T.R. v. A.W. by Pearson, 3-883A275

Decision Date31 October 1984
Docket NumberNo. 3-883A275,3-883A275
Citation470 N.E.2d 95
PartiesT.R., Appellant (Defendant Below), v. A.W., by her next friend, Lee PEARSON, Appellee (Plaintiff Below).
CourtIndiana Appellate Court

Howard S. Grimm, Jr., Michael A. Aspy, Fort Wayne, for appellant.

Robert E. Kirsch, Deputy Pros. Atty., Child Support Div., Noble County Prosecutor's Office, Albion, for appellee.

HOFFMAN, Judge.

On October 21, 1977, G.L.W. filed a petition to establish paternity of her daughter, A.W., under IND.CODE Sec. 31-4-1-1 et seq. 1 Her petition alleged that T.R. was the father of A.W., and responsible for her support. Following trial by jury, a verdict was rendered in favor of T.R.

On March 31, 1983, A.W., by her next friend, Lee Pearson, Director of the Noble County Welfare Department, filed a petition under IND.CODE Sec. 31-6-6.1-1 et seq. alleging that T.R. was her father. T.R. filed a motion for summary judgment contending that this petition was barred by the doctrine of res judicata. The trial court denied this motion. On T.R.'s petition, this issue was certified for interlocutory appeal to this Court.
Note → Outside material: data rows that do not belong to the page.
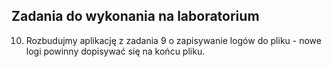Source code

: ## Zadania do wykonania na laboratorium

10. Rozbudujmy aplikację z zadania 9 o zapisywanie logów do pliku - nowe logi powinny dopisywać się na końcu pliku.

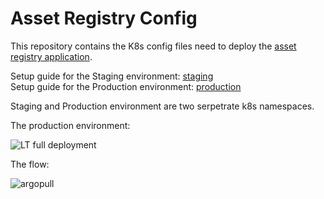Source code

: # Asset Registry Config

This repository contains the K8s config files need to deploy the [asset registry application](https://github.com/linux-training-group-1/asset-registry).<br>

Setup guide for the Staging environment: [staging](/environments/staging/README.md)<br>
Setup guide for the Production environment: [production](/environments/production/README.md)

Staging and Production environment are two serpetrate k8s namespaces. 

The production environment: <br>

![LT full deployment](https://user-images.githubusercontent.com/32504465/149806430-d612c1d2-2621-42dc-b7cf-f0ff1da972e8.png)


The flow:

![argopull](https://user-images.githubusercontent.com/32504465/149806199-e1574998-607c-416b-94be-81f92135f40a.png)
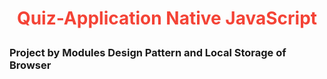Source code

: 
<h1 style="color:#f44336;text-align: center;">
  
  Quiz-Application Native JavaScript</h1>
<h3> Project by Modules Design Pattern and Local Storage of Browser </h3>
The sole issue on appeal is whether the same man can be prosecuted a second time for paternity where the same facts and legal issues have been fully litigated and resolved in his favor by a court of competent jurisdiction.

In order to apply the doctrine of res judicata, the following elements must be satisfied:

(1) the former judgment must have been rendered by a court of competent jurisdiction;

(2) the former judgment must have been rendered on the merits;

(3) the matter now in issue was, or might have been, determined in the former suit; and

(4) the controversy adjudicated in the former action must have been between parties to the present suit or their privies.
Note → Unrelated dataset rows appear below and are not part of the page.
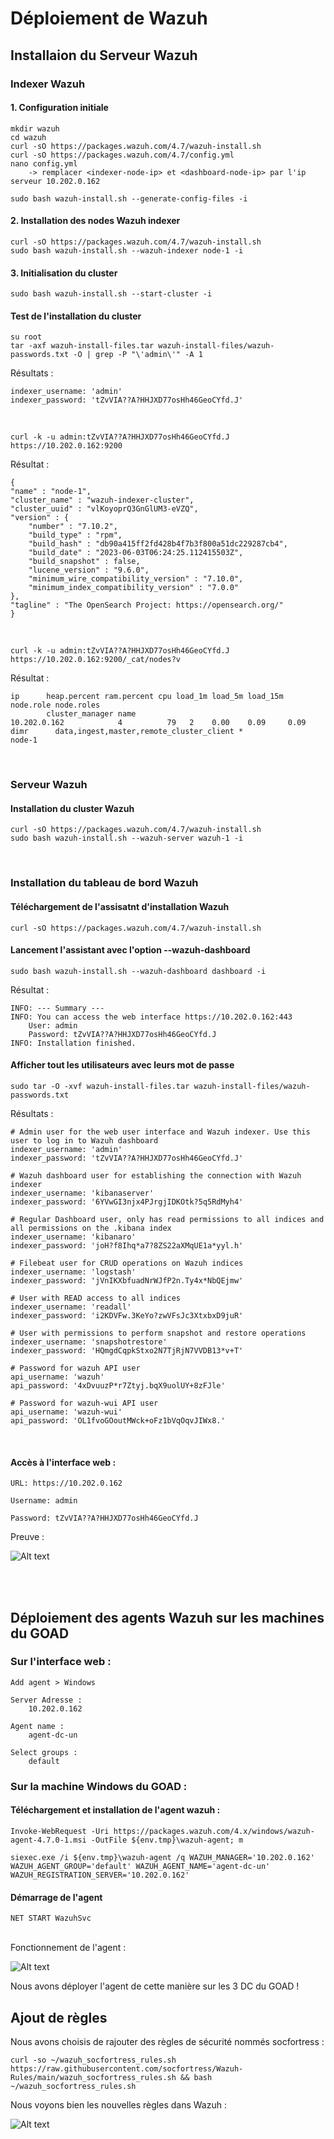 # Déploiement de Wazuh

## Installaion du Serveur Wazuh

### Indexer Wazuh 

#### 1. Configuration initiale

    mkdir wazuh
    cd wazuh
    curl -sO https://packages.wazuh.com/4.7/wazuh-install.sh
    curl -sO https://packages.wazuh.com/4.7/config.yml
    nano config.yml
        -> remplacer <indexer-node-ip> et <dashboard-node-ip> par l'ip serveur 10.202.0.162

    sudo bash wazuh-install.sh --generate-config-files -i

#### 2. Installation des nodes Wazuh indexer  
    curl -sO https://packages.wazuh.com/4.7/wazuh-install.sh
    sudo bash wazuh-install.sh --wazuh-indexer node-1 -i

#### 3. Initialisation du cluster
    sudo bash wazuh-install.sh --start-cluster -i 

#### Test de l'installation du cluster
    su root
    tar -axf wazuh-install-files.tar wazuh-install-files/wazuh-passwords.txt -O | grep -P "\'admin\'" -A 1

Résultats :

    indexer_username: 'admin'
    indexer_password: 'tZvVIA??A?HHJXD77osHh46GeoCYfd.J'
<br>

    curl -k -u admin:tZvVIA??A?HHJXD77osHh46GeoCYfd.J https://10.202.0.162:9200

Résultat :

    {
    "name" : "node-1",
    "cluster_name" : "wazuh-indexer-cluster",
    "cluster_uuid" : "vlKoyoprQ3GnGlUM3-eVZQ",
    "version" : {
        "number" : "7.10.2",
        "build_type" : "rpm",
        "build_hash" : "db90a415ff2fd428b4f7b3f800a51dc229287cb4",
        "build_date" : "2023-06-03T06:24:25.112415503Z",
        "build_snapshot" : false,
        "lucene_version" : "9.6.0",
        "minimum_wire_compatibility_version" : "7.10.0",
        "minimum_index_compatibility_version" : "7.0.0"
    },
    "tagline" : "The OpenSearch Project: https://opensearch.org/"
    }

<br>

    curl -k -u admin:tZvVIA??A?HHJXD77osHh46GeoCYfd.J https://10.202.0.162:9200/_cat/nodes?v

Résultat :

    ip      heap.percent ram.percent cpu load_1m load_5m load_15m node.role node.roles
            cluster_manager name
    10.202.0.162            4          79   2    0.00    0.09     0.09 dimr      data,ingest,master,remote_cluster_client *               node-1

<br>

### Serveur Wazuh

#### Installation du cluster Wazuh  

    curl -sO https://packages.wazuh.com/4.7/wazuh-install.sh
    sudo bash wazuh-install.sh --wazuh-server wazuh-1 -i

<br>

### Installation du tableau de bord Wazuh

#### Téléchargement de l'assisatnt d'installation Wazuh

    curl -sO https://packages.wazuh.com/4.7/wazuh-install.sh

#### Lancement l'assistant avec l'option --wazuh-dashboard

    sudo bash wazuh-install.sh --wazuh-dashboard dashboard -i

Résultat :

    INFO: --- Summary ---
    INFO: You can access the web interface https://10.202.0.162:443
        User: admin
        Password: tZvVIA??A?HHJXD77osHh46GeoCYfd.J
    INFO: Installation finished.

#### Afficher tout les utilisateurs avec leurs mot de passe 

    sudo tar -O -xvf wazuh-install-files.tar wazuh-install-files/wazuh-passwords.txt

Résultats :

    # Admin user for the web user interface and Wazuh indexer. Use this user to log in to Wazuh dashboard
    indexer_username: 'admin'
    indexer_password: 'tZvVIA??A?HHJXD77osHh46GeoCYfd.J'

    # Wazuh dashboard user for establishing the connection with Wazuh indexer
    indexer_username: 'kibanaserver'
    indexer_password: '6YVwGI3njx4PJrgjIDKOtk?5q5RdMyh4'

    # Regular Dashboard user, only has read permissions to all indices and all permissions on the .kibana index
    indexer_username: 'kibanaro'
    indexer_password: 'joH?f8Ihq*a7?8ZS22aXMqUE1a*yyl.h'

    # Filebeat user for CRUD operations on Wazuh indices
    indexer_username: 'logstash'
    indexer_password: 'jVnIKXbfuadNrWJfP2n.Ty4x*NbQEjmw'

    # User with READ access to all indices
    indexer_username: 'readall'
    indexer_password: 'i2KDVFw.3KeYo?zwVFsJc3XtxbxD9juR'

    # User with permissions to perform snapshot and restore operations
    indexer_username: 'snapshotrestore'
    indexer_password: 'HQmgdCqpkStxo2N7TjRjN7VVDB13*v+T'

    # Password for wazuh API user
    api_username: 'wazuh'
    api_password: '4xDvuuzP*r7Ztyj.bqX9uolUY+8zFJle'

    # Password for wazuh-wui API user
    api_username: 'wazuh-wui'
    api_password: 'OL1fvoGOoutMWck+oFz1bVqOqvJIWx8.'

<br>

#### Accès à l'interface web :

    URL: https://10.202.0.162

    Username: admin

    Password: tZvVIA??A?HHJXD77osHh46GeoCYfd.J


Preuve :

![Alt text](interface-web-wazuh.png)

<br>
<br>

## Déploiement des agents Wazuh sur les machines du GOAD

### Sur l'interface web :

    Add agent > Windows

    Server Adresse :
        10.202.0.162
    
    Agent name :
        agent-dc-un

    Select groups :
        default

### Sur la machine Windows du GOAD :

#### Téléchargement et installation de l'agent wazuh :

    Invoke-WebRequest -Uri https://packages.wazuh.com/4.x/windows/wazuh-agent-4.7.0-1.msi -OutFile ${env.tmp}\wazuh-agent; m
    
    siexec.exe /i ${env.tmp}\wazuh-agent /q WAZUH_MANAGER='10.202.0.162' WAZUH_AGENT_GROUP='default' WAZUH_AGENT_NAME='agent-dc-un' WAZUH_REGISTRATION_SERVER='10.202.0.162' 

#### Démarrage de l'agent 

    NET START WazuhSvc

<br>
Fonctionnement de l'agent :

![Alt text](agent.png)

Nous avons déployer l'agent de cette manière sur les 3 DC du GOAD !

## Ajout de règles 

Nous avons choisis de rajouter des règles de sécurité nommés socfortress :

    curl -so ~/wazuh_socfortress_rules.sh https://raw.githubusercontent.com/socfortress/Wazuh-Rules/main/wazuh_socfortress_rules.sh && bash ~/wazuh_socfortress_rules.sh

Nous voyons bien les nouvelles règles dans Wazuh :

![Alt text](rules-socfortress.png)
Williams v. Williams, (1981) Ind.App., 427 N.E.2d 727; Glass v. Continental Assur. Co., (1981) Ind.App., 415 N.E.2d 126.

The only element at issue in this case concerns parties or their privies. At the time A.W.'s mother brought the original paternity action, mother and daughter were clearly in privity.

For purposes of issue preclusion, the element of privity contemplates a mutual or successive relationship to the same rights or interests which were the subject matter of prior adjudication. In Indiana, a " '[p]rivy' is one who after rendition of the judgment has acquired an interest in the subject matter affected by the judgment." Smith v. Midwest Mut. Ins. Co., (1972) 154 Ind.App. 259, at 269, 289 N.E.2d 788, at 793.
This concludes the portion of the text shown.